--- START ---
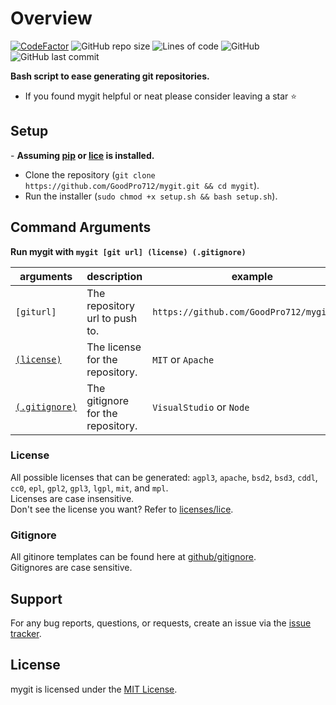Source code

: # Overview
[![CodeFactor](https://www.codefactor.io/repository/github/goodpro712/mygit/badge)](https://www.codefactor.io/repository/github/goodpro712/mygit)
![GitHub repo size](https://img.shields.io/github/repo-size/goodpro712/mygit)
![Lines of code](https://img.shields.io/tokei/lines/github/goodpro712/mygit)
![GitHub](https://img.shields.io/github/license/goodpro712/mygit)
![GitHub last commit](https://img.shields.io/github/last-commit/goodpro712/mygit)

**Bash script to ease generating git repositories.**

- If you found mygit helpful or neat please consider leaving a star ⭐

## Setup

\- **Assuming [pip](https://pip.pypa.io/en/stable/) or [lice](https://github.com/licenses/lice) is installed.**
- Clone the repository (`git clone https://github.com/GoodPro712/mygit.git && cd mygit`).
- Run the installer (`sudo chmod +x setup.sh && bash setup.sh`).

## Command Arguments
**Run mygit with `mygit [git url] (license) (.gitignore)`**

| arguments | description | example | required |
| - | - | - | - |
`[giturl]`     | The repository url to push to.    | `https://github.com/GoodPro712/mygit.git` | ⭐ |
[`(license)`](#license)    | The license for the repository.   | `MIT` or `Apache`                         | ❌ |
[`(.gitignore)`](#gitignore) | The gitignore for the repository. | `VisualStudio` or `Node`                  | ❌ |

### License
All possible licenses that can be generated: `agpl3`, `apache`, `bsd2`, `bsd3`, `cddl`, `cc0`, `epl`, `gpl2`, `gpl3`, `lgpl`, `mit`, and `mpl`.  
Licenses are case insensitive.  
Don't see the license you want? Refer to [licenses/lice](https://github.com/licenses/lice#i-want-xxxxxxxxx-license-in-here).

### Gitignore
All gitinore templates can be found here at [github/gitignore](https://github.com/github/gitignore).  
Gitignores are case sensitive.

## Support
For any bug reports, questions, or requests, create an issue via the [issue tracker](https://github.com/GoodPro712/mygit/issues).

## License
mygit is licensed under the [MIT License](https://github.com/GoodPro712/mygit/blob/master/LICENSE).

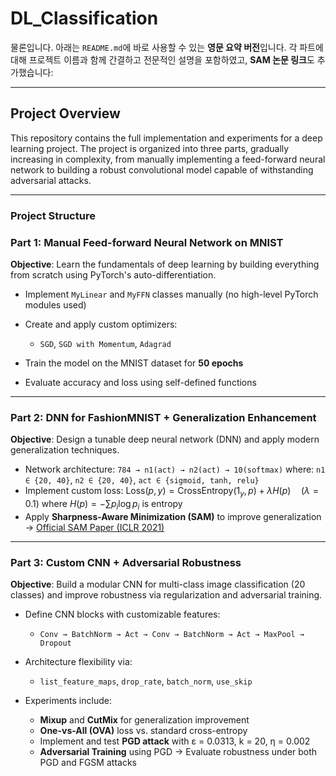# DL_Classification
물론입니다. 아래는 `README.md`에 바로 사용할 수 있는 **영문 요약 버전**입니다. 각 파트에 대해 프로젝트 이름과 함께 간결하고 전문적인 설명을 포함하였고, **SAM 논문 링크**도 추가했습니다:

---

## Project Overview

This repository contains the full implementation and experiments for a deep learning project.
The project is organized into three parts, gradually increasing in complexity, from manually implementing a feed-forward neural network to building a robust convolutional model capable of withstanding adversarial attacks.

---

### Project Structure

### **Part 1: Manual Feed-forward Neural Network on MNIST**

**Objective**: Learn the fundamentals of deep learning by building everything from scratch using PyTorch's auto-differentiation.

* Implement `MyLinear` and `MyFFN` classes manually (no high-level PyTorch modules used)
* Create and apply custom optimizers:

  * `SGD`, `SGD with Momentum`, `Adagrad`
* Train the model on the MNIST dataset for **50 epochs**
* Evaluate accuracy and loss using self-defined functions

---

### **Part 2: DNN for FashionMNIST + Generalization Enhancement**

**Objective**: Design a tunable deep neural network (DNN) and apply modern generalization techniques.

* Network architecture:
  `784 → n1(act) → n2(act) → 10(softmax)`
  where:
  `n1 ∈ {20, 40}`, `n2 ∈ {20, 40}`, `act ∈ {sigmoid, tanh, relu}`
* Implement custom loss:
  $\text{Loss}(p, y) = \text{CrossEntropy}(1_y, p) + \lambda H(p) \quad (\lambda = 0.1)$
  where $H(p) = -\sum p_i \log p_i$ is entropy
* Apply **Sharpness-Aware Minimization (SAM)** to improve generalization
  → [Official SAM Paper (ICLR 2021)](https://openreview.net/pdf?id=6Tm1mposlrM)

---

### **Part 3: Custom CNN + Adversarial Robustness**

**Objective**: Build a modular CNN for multi-class image classification (20 classes) and improve robustness via regularization and adversarial training.

* Define CNN blocks with customizable features:

  * `Conv → BatchNorm → Act → Conv → BatchNorm → Act → MaxPool → Dropout`
* Architecture flexibility via:

  * `list_feature_maps`, `drop_rate`, `batch_norm`, `use_skip`
* Experiments include:

  * **Mixup** and **CutMix** for generalization improvement
  * **One-vs-All (OVA)** loss vs. standard cross-entropy
  * Implement and test **PGD attack** with ε = 0.0313, k = 20, η = 0.002
  * **Adversarial Training** using PGD
    → Evaluate robustness under both PGD and FGSM attacks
--- END ---
The answer is every line of the data, exactly as written, with the pictures dropped.

Source code

: # Overview
[![CodeFactor](https://www.codefactor.io/repository/github/goodpro712/mygit/badge)](https://www.codefactor.io/repository/github/goodpro712/mygit)
![GitHub repo size](https://img.shields.io/github/repo-size/goodpro712/mygit)
![Lines of code](https://img.shields.io/tokei/lines/github/goodpro712/mygit)
![GitHub](https://img.shields.io/github/license/goodpro712/mygit)
![GitHub last commit](https://img.shields.io/github/last-commit/goodpro712/mygit)

**Bash script to ease generating git repositories.**

- If you found mygit helpful or neat please consider leaving a star ⭐

## Setup

\- **Assuming [pip](https://pip.pypa.io/en/stable/) or [lice](https://github.com/licenses/lice) is installed.**
- Clone the repository (`git clone https://github.com/GoodPro712/mygit.git && cd mygit`).
- Run the installer (`sudo chmod +x setup.sh && bash setup.sh`).

## Command Arguments
**Run mygit with `mygit [git url] (license) (.gitignore)`**

| arguments | description | example | required |
| - | - | - | - |
`[giturl]`     | The repository url to push to.    | `https://github.com/GoodPro712/mygit.git` | ⭐ |
[`(license)`](#license)    | The license for the repository.   | `MIT` or `Apache`                         | ❌ |
[`(.gitignore)`](#gitignore) | The gitignore for the repository. | `VisualStudio` or `Node`                  | ❌ |

### License
All possible licenses that can be generated: `agpl3`, `apache`, `bsd2`, `bsd3`, `cddl`, `cc0`, `epl`, `gpl2`, `gpl3`, `lgpl`, `mit`, and `mpl`.  
Licenses are case insensitive.  
Don't see the license you want? Refer to [licenses/lice](https://github.com/licenses/lice#i-want-xxxxxxxxx-license-in-here).

### Gitignore
All gitinore templates can be found here at [github/gitignore](https://github.com/github/gitignore).  
Gitignores are case sensitive.

## Support
For any bug reports, questions, or requests, create an issue via the [issue tracker](https://github.com/GoodPro712/mygit/issues).

## License
mygit is licensed under the [MIT License](https://github.com/GoodPro712/mygit/blob/master/LICENSE).

# DL_Classification
물론입니다. 아래는 `README.md`에 바로 사용할 수 있는 **영문 요약 버전**입니다. 각 파트에 대해 프로젝트 이름과 함께 간결하고 전문적인 설명을 포함하였고, **SAM 논문 링크**도 추가했습니다:

---

## Project Overview

This repository contains the full implementation and experiments for a deep learning project.
The project is organized into three parts, gradually increasing in complexity, from manually implementing a feed-forward neural network to building a robust convolutional model capable of withstanding adversarial attacks.

---

### Project Structure

### **Part 1: Manual Feed-forward Neural Network on MNIST**

**Objective**: Learn the fundamentals of deep learning by building everything from scratch using PyTorch's auto-differentiation.

* Implement `MyLinear` and `MyFFN` classes manually (no high-level PyTorch modules used)
* Create and apply custom optimizers:

  * `SGD`, `SGD with Momentum`, `Adagrad`
* Train the model on the MNIST dataset for **50 epochs**
* Evaluate accuracy and loss using self-defined functions

---

### **Part 2: DNN for FashionMNIST + Generalization Enhancement**

**Objective**: Design a tunable deep neural network (DNN) and apply modern generalization techniques.

* Network architecture:
  `784 → n1(act) → n2(act) → 10(softmax)`
  where:
  `n1 ∈ {20, 40}`, `n2 ∈ {20, 40}`, `act ∈ {sigmoid, tanh, relu}`
* Implement custom loss:
  $\text{Loss}(p, y) = \text{CrossEntropy}(1_y, p) + \lambda H(p) \quad (\lambda = 0.1)$
  where $H(p) = -\sum p_i \log p_i$ is entropy
* Apply **Sharpness-Aware Minimization (SAM)** to improve generalization
  → [Official SAM Paper (ICLR 2021)](https://openreview.net/pdf?id=6Tm1mposlrM)

---

### **Part 3: Custom CNN + Adversarial Robustness**

**Objective**: Build a modular CNN for multi-class image classification (20 classes) and improve robustness via regularization and adversarial training.

* Define CNN blocks with customizable features:

  * `Conv → BatchNorm → Act → Conv → BatchNorm → Act → MaxPool → Dropout`
* Architecture flexibility via:

  * `list_feature_maps`, `drop_rate`, `batch_norm`, `use_skip`
* Experiments include:

  * **Mixup** and **CutMix** for generalization improvement
  * **One-vs-All (OVA)** loss vs. standard cross-entropy
  * Implement and test **PGD attack** with ε = 0.0313, k = 20, η = 0.002
  * **Adversarial Training** using PGD
    → Evaluate robustness under both PGD and FGSM attacks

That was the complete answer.